Posted by Big Gav in ,

Grist has a look at the "best tax ever" - British Columbia's carbon tax - Here’s why B.C.’s carbon tax is super popular — and effective.

Suppose that you live in Vancouver and you drive a car to work. Naturally, you have to get gas regularly. When you stop at the pump, you may see a notice like the one above, explaining that part of the price you’re paying is, in effect, due to the cost of carbon. That’s because in 2008, the government of British Columbia decided to impose a tax on greenhouse gas emissions from fossil fuels, enacting what has been called “the most significant carbon tax in the Western Hemisphere by far.”

A carbon tax is just what it sounds like: The B.C. government levies a fee, currently 30 Canadian dollars, for every metric ton of carbon dioxide equivalent emissions resulting from the burning of various fuels, including gasoline, diesel, natural gas, and, of course, coal. That amount is then included in the price you pay at the pump — for gasoline, it’s 6.67 cents per liter (about 25 cents per gallon) — or on your home heating bill, or wherever else the tax applies. (Most monetary amounts in this piece will be in Canadian dollars, which are currently worth about 89 American cents.)

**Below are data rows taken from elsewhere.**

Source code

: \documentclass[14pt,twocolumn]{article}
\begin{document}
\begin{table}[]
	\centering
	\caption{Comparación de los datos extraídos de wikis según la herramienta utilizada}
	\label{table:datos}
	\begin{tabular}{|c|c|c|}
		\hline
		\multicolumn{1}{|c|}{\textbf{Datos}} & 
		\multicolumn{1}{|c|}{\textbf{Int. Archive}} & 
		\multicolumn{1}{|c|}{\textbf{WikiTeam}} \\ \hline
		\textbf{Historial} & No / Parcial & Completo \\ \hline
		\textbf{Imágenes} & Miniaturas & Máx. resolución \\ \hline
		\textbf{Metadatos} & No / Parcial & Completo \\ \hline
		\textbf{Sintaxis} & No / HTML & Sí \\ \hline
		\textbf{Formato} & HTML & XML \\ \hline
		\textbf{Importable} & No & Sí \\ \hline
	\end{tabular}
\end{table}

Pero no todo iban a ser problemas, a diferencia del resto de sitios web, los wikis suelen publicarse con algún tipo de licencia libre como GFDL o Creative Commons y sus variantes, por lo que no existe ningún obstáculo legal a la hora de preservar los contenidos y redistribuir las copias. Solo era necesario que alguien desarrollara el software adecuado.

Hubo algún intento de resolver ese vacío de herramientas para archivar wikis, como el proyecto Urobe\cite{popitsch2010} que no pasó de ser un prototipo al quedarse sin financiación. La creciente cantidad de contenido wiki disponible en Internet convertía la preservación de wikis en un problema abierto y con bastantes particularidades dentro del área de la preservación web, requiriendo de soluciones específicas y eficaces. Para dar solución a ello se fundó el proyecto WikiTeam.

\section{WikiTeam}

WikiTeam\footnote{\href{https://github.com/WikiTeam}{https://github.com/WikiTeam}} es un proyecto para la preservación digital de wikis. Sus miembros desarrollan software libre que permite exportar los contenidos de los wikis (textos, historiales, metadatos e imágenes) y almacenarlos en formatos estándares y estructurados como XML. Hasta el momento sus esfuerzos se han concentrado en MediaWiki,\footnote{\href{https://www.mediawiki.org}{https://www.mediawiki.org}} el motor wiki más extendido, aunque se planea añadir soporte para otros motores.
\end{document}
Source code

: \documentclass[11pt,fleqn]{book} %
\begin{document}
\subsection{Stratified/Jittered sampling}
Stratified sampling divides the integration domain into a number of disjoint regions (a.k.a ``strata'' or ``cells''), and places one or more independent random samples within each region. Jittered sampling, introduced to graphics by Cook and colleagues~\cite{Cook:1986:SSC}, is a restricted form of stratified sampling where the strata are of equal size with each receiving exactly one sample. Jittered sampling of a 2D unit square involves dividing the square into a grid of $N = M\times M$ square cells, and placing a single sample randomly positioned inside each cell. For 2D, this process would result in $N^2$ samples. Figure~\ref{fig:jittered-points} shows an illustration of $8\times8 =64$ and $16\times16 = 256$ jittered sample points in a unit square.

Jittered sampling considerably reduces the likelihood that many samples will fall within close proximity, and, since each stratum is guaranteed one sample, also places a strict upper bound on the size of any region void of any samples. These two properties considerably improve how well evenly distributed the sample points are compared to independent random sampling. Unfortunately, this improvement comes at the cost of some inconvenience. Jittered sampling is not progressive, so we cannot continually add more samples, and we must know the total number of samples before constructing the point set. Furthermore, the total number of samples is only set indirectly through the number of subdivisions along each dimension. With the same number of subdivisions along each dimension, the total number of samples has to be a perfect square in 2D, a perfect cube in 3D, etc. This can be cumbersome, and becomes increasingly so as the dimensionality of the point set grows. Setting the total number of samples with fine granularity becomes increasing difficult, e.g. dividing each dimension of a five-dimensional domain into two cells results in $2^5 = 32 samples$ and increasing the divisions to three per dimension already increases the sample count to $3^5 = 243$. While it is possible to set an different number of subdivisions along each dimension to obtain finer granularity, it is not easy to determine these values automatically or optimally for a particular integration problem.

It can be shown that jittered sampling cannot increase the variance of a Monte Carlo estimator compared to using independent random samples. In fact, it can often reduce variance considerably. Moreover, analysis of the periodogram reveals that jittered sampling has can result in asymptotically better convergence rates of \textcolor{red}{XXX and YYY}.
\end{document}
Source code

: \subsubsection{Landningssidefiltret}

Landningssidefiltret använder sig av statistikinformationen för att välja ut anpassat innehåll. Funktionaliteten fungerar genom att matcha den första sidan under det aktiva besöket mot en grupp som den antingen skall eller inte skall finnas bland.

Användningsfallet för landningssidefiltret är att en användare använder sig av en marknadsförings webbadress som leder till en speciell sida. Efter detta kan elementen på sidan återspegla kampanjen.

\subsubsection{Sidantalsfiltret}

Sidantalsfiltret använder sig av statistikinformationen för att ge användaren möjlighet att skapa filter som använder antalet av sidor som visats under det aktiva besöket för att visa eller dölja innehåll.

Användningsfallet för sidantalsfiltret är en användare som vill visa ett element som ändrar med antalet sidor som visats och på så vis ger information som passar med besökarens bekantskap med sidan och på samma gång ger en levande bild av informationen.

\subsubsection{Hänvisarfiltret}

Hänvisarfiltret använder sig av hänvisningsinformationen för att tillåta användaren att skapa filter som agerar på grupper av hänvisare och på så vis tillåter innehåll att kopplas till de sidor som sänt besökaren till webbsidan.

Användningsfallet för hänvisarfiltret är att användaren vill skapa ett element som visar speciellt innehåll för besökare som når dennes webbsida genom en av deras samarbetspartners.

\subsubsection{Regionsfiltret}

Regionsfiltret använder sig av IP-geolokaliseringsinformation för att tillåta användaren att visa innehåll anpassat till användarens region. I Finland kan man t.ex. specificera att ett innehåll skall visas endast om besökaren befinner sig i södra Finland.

If the goal was to reduce global warming pollution, then the B.C. carbon tax totally works. Since its passage, gasoline use in British Columbia has plummeted, declining seven times as much as might be expected from an equivalent rise in the market price of gas, according to a recent study by two researchers at the University of Ottawa. That’s apparently because the tax hasn’t just had an economic effect: It has also helped change the culture of energy use in B.C. “I think it really increased the awareness about climate change and the need for carbon reduction, just because it was a daily, weekly thing that you saw,” says Merran Smith, the head of Clean Energy Canada. “It made climate action real to people.”

It also saved many of them a lot of money. Sure, the tax may cost you if you drive your car a great deal, or if you have high home gas heating costs. But it also gives you the opportunity to save a lot of money if you change your habits, for instance by driving less or buying a more fuel-efficient vehicle. That’s because the tax is designed to be “revenue neutral” — the money it raises goes right back to citizens in the form of tax breaks. Overall, the tax has brought in some $5 billion in revenue so far, and more than $3 billion has then been returned in the form of business tax cuts, along with over $1 billion in personal tax breaks, and nearly $1 billion in low-income tax credits (to protect those for whom rising fuel costs could mean the greatest economic hardship). According to the B.C. Ministry of Finance, for individuals who earn up to $122,000, income tax rates in the province are now Canada’s lowest.